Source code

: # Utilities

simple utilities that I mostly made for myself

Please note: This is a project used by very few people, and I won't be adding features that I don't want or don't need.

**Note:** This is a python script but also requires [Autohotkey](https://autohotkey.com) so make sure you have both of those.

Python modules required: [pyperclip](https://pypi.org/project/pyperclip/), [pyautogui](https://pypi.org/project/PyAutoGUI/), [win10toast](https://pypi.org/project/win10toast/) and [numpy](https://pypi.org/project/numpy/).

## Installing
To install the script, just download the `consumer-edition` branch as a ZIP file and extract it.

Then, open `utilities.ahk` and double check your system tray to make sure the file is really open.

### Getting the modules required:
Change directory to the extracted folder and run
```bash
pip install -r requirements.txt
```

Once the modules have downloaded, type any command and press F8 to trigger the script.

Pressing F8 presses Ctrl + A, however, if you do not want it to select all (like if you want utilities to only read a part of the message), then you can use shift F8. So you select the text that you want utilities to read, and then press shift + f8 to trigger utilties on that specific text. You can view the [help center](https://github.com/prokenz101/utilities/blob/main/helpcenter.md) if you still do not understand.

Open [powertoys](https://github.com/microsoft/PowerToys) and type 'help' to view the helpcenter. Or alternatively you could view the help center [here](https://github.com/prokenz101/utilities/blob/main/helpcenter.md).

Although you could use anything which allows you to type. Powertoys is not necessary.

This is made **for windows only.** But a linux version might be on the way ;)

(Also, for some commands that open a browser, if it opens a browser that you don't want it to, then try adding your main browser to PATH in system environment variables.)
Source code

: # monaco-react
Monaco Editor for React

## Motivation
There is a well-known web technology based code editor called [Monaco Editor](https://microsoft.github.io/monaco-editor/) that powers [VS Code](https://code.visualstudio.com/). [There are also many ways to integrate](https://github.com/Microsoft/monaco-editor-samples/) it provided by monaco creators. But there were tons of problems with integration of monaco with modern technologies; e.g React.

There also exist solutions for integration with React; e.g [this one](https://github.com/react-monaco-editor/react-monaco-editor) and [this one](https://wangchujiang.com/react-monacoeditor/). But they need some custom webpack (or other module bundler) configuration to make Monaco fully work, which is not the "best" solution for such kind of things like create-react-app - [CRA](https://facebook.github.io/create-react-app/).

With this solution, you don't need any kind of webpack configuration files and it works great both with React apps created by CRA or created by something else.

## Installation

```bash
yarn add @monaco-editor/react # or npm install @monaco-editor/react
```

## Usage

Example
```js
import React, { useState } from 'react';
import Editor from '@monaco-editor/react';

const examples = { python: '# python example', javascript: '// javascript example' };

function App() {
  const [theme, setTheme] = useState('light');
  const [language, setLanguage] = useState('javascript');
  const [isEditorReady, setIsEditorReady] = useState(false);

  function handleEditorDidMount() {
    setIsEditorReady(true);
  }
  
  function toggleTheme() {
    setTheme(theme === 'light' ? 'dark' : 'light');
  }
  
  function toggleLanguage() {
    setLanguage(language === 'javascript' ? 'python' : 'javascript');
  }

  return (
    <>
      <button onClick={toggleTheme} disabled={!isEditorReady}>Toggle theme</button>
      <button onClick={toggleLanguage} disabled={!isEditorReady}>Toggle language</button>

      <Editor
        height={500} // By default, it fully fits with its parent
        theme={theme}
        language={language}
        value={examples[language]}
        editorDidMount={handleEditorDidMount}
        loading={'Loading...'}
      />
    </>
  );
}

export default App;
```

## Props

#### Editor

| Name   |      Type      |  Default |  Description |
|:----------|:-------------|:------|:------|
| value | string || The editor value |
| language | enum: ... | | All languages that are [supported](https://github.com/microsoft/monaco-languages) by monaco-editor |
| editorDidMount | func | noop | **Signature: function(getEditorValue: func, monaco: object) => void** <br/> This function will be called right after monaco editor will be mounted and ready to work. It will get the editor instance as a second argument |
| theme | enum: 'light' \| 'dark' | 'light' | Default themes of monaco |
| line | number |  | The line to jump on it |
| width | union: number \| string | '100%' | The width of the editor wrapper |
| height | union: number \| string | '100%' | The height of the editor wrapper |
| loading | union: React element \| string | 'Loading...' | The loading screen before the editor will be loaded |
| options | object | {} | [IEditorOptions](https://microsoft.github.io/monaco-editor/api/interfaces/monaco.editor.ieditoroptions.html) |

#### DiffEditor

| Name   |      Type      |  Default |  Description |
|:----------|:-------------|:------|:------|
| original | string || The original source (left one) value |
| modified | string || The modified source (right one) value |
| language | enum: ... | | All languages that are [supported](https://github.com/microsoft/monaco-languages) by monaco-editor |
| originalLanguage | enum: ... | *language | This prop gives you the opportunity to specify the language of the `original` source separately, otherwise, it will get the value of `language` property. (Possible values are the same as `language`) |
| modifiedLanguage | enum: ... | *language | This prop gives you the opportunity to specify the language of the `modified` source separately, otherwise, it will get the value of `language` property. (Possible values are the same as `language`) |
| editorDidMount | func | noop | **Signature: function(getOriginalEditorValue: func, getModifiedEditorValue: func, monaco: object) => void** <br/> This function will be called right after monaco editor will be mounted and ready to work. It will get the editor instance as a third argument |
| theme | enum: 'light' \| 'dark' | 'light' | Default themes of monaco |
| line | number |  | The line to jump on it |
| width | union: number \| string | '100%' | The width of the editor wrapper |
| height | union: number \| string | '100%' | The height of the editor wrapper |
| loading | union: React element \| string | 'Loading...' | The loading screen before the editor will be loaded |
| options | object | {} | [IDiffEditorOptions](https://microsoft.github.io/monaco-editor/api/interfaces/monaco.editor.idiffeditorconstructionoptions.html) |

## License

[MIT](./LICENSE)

[WORK REQUIRED]:
Retype the listing exactly.

[RESULT OF THE TASK]:
Source code

: # Utilities

simple utilities that I mostly made for myself

Please note: This is a project used by very few people, and I won't be adding features that I don't want or don't need.

**Note:** This is a python script but also requires [Autohotkey](https://autohotkey.com) so make sure you have both of those.

Python modules required: [pyperclip](https://pypi.org/project/pyperclip/), [pyautogui](https://pypi.org/project/PyAutoGUI/), [win10toast](https://pypi.org/project/win10toast/) and [numpy](https://pypi.org/project/numpy/).

## Installing
To install the script, just download the `consumer-edition` branch as a ZIP file and extract it.

Then, open `utilities.ahk` and double check your system tray to make sure the file is really open.

### Getting the modules required:
Change directory to the extracted folder and run
```bash
pip install -r requirements.txt
```

Once the modules have downloaded, type any command and press F8 to trigger the script.

Pressing F8 presses Ctrl + A, however, if you do not want it to select all (like if you want utilities to only read a part of the message), then you can use shift F8. So you select the text that you want utilities to read, and then press shift + f8 to trigger utilties on that specific text. You can view the [help center](https://github.com/prokenz101/utilities/blob/main/helpcenter.md) if you still do not understand.

Open [powertoys](https://github.com/microsoft/PowerToys) and type 'help' to view the helpcenter. Or alternatively you could view the help center [here](https://github.com/prokenz101/utilities/blob/main/helpcenter.md).

Although you could use anything which allows you to type. Powertoys is not necessary.

This is made **for windows only.** But a linux version might be on the way ;)

(Also, for some commands that open a browser, if it opens a browser that you don't want it to, then try adding your main browser to PATH in system environment variables.)
Source code

: # monaco-react
Monaco Editor for React

## Motivation
There is a well-known web technology based code editor called [Monaco Editor](https://microsoft.github.io/monaco-editor/) that powers [VS Code](https://code.visualstudio.com/). [There are also many ways to integrate](https://github.com/Microsoft/monaco-editor-samples/) it provided by monaco creators. But there were tons of problems with integration of monaco with modern technologies; e.g React.

There also exist solutions for integration with React; e.g [this one](https://github.com/react-monaco-editor/react-monaco-editor) and [this one](https://wangchujiang.com/react-monacoeditor/). But they need some custom webpack (or other module bundler) configuration to make Monaco fully work, which is not the "best" solution for such kind of things like create-react-app - [CRA](https://facebook.github.io/create-react-app/).

With this solution, you don't need any kind of webpack configuration files and it works great both with React apps created by CRA or created by something else.

## Installation

```bash
yarn add @monaco-editor/react # or npm install @monaco-editor/react
```

## Usage

Example
```js
import React, { useState } from 'react';
import Editor from '@monaco-editor/react';

const examples = { python: '# python example', javascript: '// javascript example' };

function App() {
  const [theme, setTheme] = useState('light');
  const [language, setLanguage] = useState('javascript');
  const [isEditorReady, setIsEditorReady] = useState(false);

  function handleEditorDidMount() {
    setIsEditorReady(true);
  }
  
  function toggleTheme() {
    setTheme(theme === 'light' ? 'dark' : 'light');
  }
  
  function toggleLanguage() {
    setLanguage(language === 'javascript' ? 'python' : 'javascript');
  }

  return (
    <>
      <button onClick={toggleTheme} disabled={!isEditorReady}>Toggle theme</button>
      <button onClick={toggleLanguage} disabled={!isEditorReady}>Toggle language</button>

      <Editor
        height={500} // By default, it fully fits with its parent
        theme={theme}
        language={language}
        value={examples[language]}
        editorDidMount={handleEditorDidMount}
        loading={'Loading...'}
      />
    </>
  );
}

export default App;
```

## Props

#### Editor

| Name   |      Type      |  Default |  Description |
|:----------|:-------------|:------|:------|
| value | string || The editor value |
| language | enum: ... | | All languages that are [supported](https://github.com/microsoft/monaco-languages) by monaco-editor |
| editorDidMount | func | noop | **Signature: function(getEditorValue: func, monaco: object) => void** <br/> This function will be called right after monaco editor will be mounted and ready to work. It will get the editor instance as a second argument |
| theme | enum: 'light' \| 'dark' | 'light' | Default themes of monaco |
| line | number |  | The line to jump on it |
| width | union: number \| string | '100%' | The width of the editor wrapper |
| height | union: number \| string | '100%' | The height of the editor wrapper |
| loading | union: React element \| string | 'Loading...' | The loading screen before the editor will be loaded |
| options | object | {} | [IEditorOptions](https://microsoft.github.io/monaco-editor/api/interfaces/monaco.editor.ieditoroptions.html) |

#### DiffEditor

| Name   |      Type      |  Default |  Description |
|:----------|:-------------|:------|:------|
| original | string || The original source (left one) value |
| modified | string || The modified source (right one) value |
| language | enum: ... | | All languages that are [supported](https://github.com/microsoft/monaco-languages) by monaco-editor |
| originalLanguage | enum: ... | *language | This prop gives you the opportunity to specify the language of the `original` source separately, otherwise, it will get the value of `language` property. (Possible values are the same as `language`) |
| modifiedLanguage | enum: ... | *language | This prop gives you the opportunity to specify the language of the `modified` source separately, otherwise, it will get the value of `language` property. (Possible values are the same as `language`) |
| editorDidMount | func | noop | **Signature: function(getOriginalEditorValue: func, getModifiedEditorValue: func, monaco: object) => void** <br/> This function will be called right after monaco editor will be mounted and ready to work. It will get the editor instance as a third argument |
| theme | enum: 'light' \| 'dark' | 'light' | Default themes of monaco |
| line | number |  | The line to jump on it |
| width | union: number \| string | '100%' | The width of the editor wrapper |
| height | union: number \| string | '100%' | The height of the editor wrapper |
| loading | union: React element \| string | 'Loading...' | The loading screen before the editor will be loaded |
| options | object | {} | [IDiffEditorOptions](https://microsoft.github.io/monaco-editor/api/interfaces/monaco.editor.idiffeditorconstructionoptions.html) |

## License

[MIT](./LICENSE)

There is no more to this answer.